[DIRECTIONS]:
Write every line below out again, exactly as given, but leave out the pictures.

Records from a data collection:

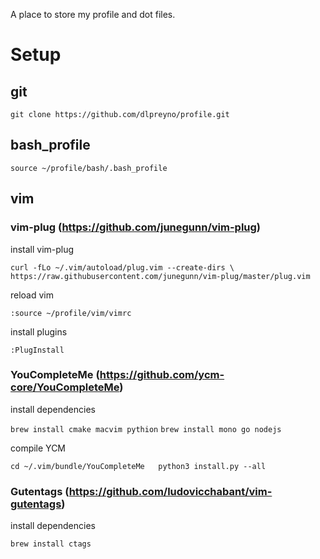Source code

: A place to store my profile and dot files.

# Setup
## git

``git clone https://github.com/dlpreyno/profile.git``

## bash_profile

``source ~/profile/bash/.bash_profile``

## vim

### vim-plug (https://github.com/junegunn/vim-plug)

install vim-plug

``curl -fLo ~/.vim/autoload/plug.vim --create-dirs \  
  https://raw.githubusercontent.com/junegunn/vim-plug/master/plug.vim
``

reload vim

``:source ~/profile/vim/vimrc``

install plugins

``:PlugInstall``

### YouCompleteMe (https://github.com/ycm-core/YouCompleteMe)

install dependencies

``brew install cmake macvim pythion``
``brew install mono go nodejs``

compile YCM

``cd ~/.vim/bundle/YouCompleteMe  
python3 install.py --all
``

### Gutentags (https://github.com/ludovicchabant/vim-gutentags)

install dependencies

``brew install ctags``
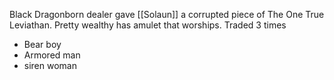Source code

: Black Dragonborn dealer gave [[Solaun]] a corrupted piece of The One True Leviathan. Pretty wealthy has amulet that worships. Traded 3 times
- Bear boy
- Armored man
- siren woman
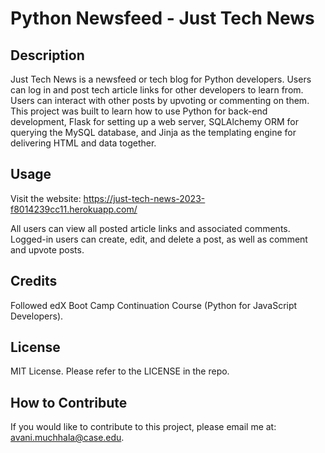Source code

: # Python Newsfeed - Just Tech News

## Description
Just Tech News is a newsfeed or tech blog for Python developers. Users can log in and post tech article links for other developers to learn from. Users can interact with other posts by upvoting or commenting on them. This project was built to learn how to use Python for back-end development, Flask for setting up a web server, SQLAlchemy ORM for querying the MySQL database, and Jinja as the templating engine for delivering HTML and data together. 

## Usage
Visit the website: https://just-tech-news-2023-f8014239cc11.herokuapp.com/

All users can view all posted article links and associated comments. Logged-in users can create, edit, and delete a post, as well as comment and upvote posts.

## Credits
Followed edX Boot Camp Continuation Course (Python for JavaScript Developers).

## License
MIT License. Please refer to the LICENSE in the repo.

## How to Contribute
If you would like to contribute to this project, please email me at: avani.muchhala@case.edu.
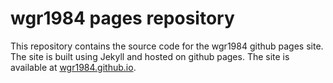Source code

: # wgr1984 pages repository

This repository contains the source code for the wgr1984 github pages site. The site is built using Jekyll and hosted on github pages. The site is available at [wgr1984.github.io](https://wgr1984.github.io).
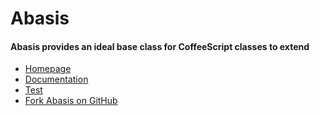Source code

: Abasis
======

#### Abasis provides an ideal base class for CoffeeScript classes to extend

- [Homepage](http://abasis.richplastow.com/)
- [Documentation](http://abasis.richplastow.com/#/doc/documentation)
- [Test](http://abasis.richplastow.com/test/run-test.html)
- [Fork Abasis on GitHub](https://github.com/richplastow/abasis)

[PROBLEM SOLUTION]:
Source code

: A place to store my profile and dot files.

# Setup
## git

``git clone https://github.com/dlpreyno/profile.git``

## bash_profile

``source ~/profile/bash/.bash_profile``

## vim

### vim-plug (https://github.com/junegunn/vim-plug)

install vim-plug

``curl -fLo ~/.vim/autoload/plug.vim --create-dirs \  
  https://raw.githubusercontent.com/junegunn/vim-plug/master/plug.vim
``

reload vim

``:source ~/profile/vim/vimrc``

install plugins

``:PlugInstall``

### YouCompleteMe (https://github.com/ycm-core/YouCompleteMe)

install dependencies

``brew install cmake macvim pythion``
``brew install mono go nodejs``

compile YCM

``cd ~/.vim/bundle/YouCompleteMe  
python3 install.py --all
``

### Gutentags (https://github.com/ludovicchabant/vim-gutentags)

install dependencies

``brew install ctags``
Source code

: Black Dragonborn dealer gave [[Solaun]] a corrupted piece of The One True Leviathan. Pretty wealthy has amulet that worships. Traded 3 times
- Bear boy
- Armored man
- siren woman
Source code

: # Python Newsfeed - Just Tech News

## Description
Just Tech News is a newsfeed or tech blog for Python developers. Users can log in and post tech article links for other developers to learn from. Users can interact with other posts by upvoting or commenting on them. This project was built to learn how to use Python for back-end development, Flask for setting up a web server, SQLAlchemy ORM for querying the MySQL database, and Jinja as the templating engine for delivering HTML and data together. 

## Usage
Visit the website: https://just-tech-news-2023-f8014239cc11.herokuapp.com/

All users can view all posted article links and associated comments. Logged-in users can create, edit, and delete a post, as well as comment and upvote posts.

## Credits
Followed edX Boot Camp Continuation Course (Python for JavaScript Developers).

## License
MIT License. Please refer to the LICENSE in the repo.

## How to Contribute
If you would like to contribute to this project, please email me at: avani.muchhala@case.edu.
Source code

: # wgr1984 pages repository

This repository contains the source code for the wgr1984 github pages site. The site is built using Jekyll and hosted on github pages. The site is available at [wgr1984.github.io](https://wgr1984.github.io).
Source code

: Abasis
======

#### Abasis provides an ideal base class for CoffeeScript classes to extend

- [Homepage](http://abasis.richplastow.com/)
- [Documentation](http://abasis.richplastow.com/#/doc/documentation)
- [Test](http://abasis.richplastow.com/test/run-test.html)
- [Fork Abasis on GitHub](https://github.com/richplastow/abasis)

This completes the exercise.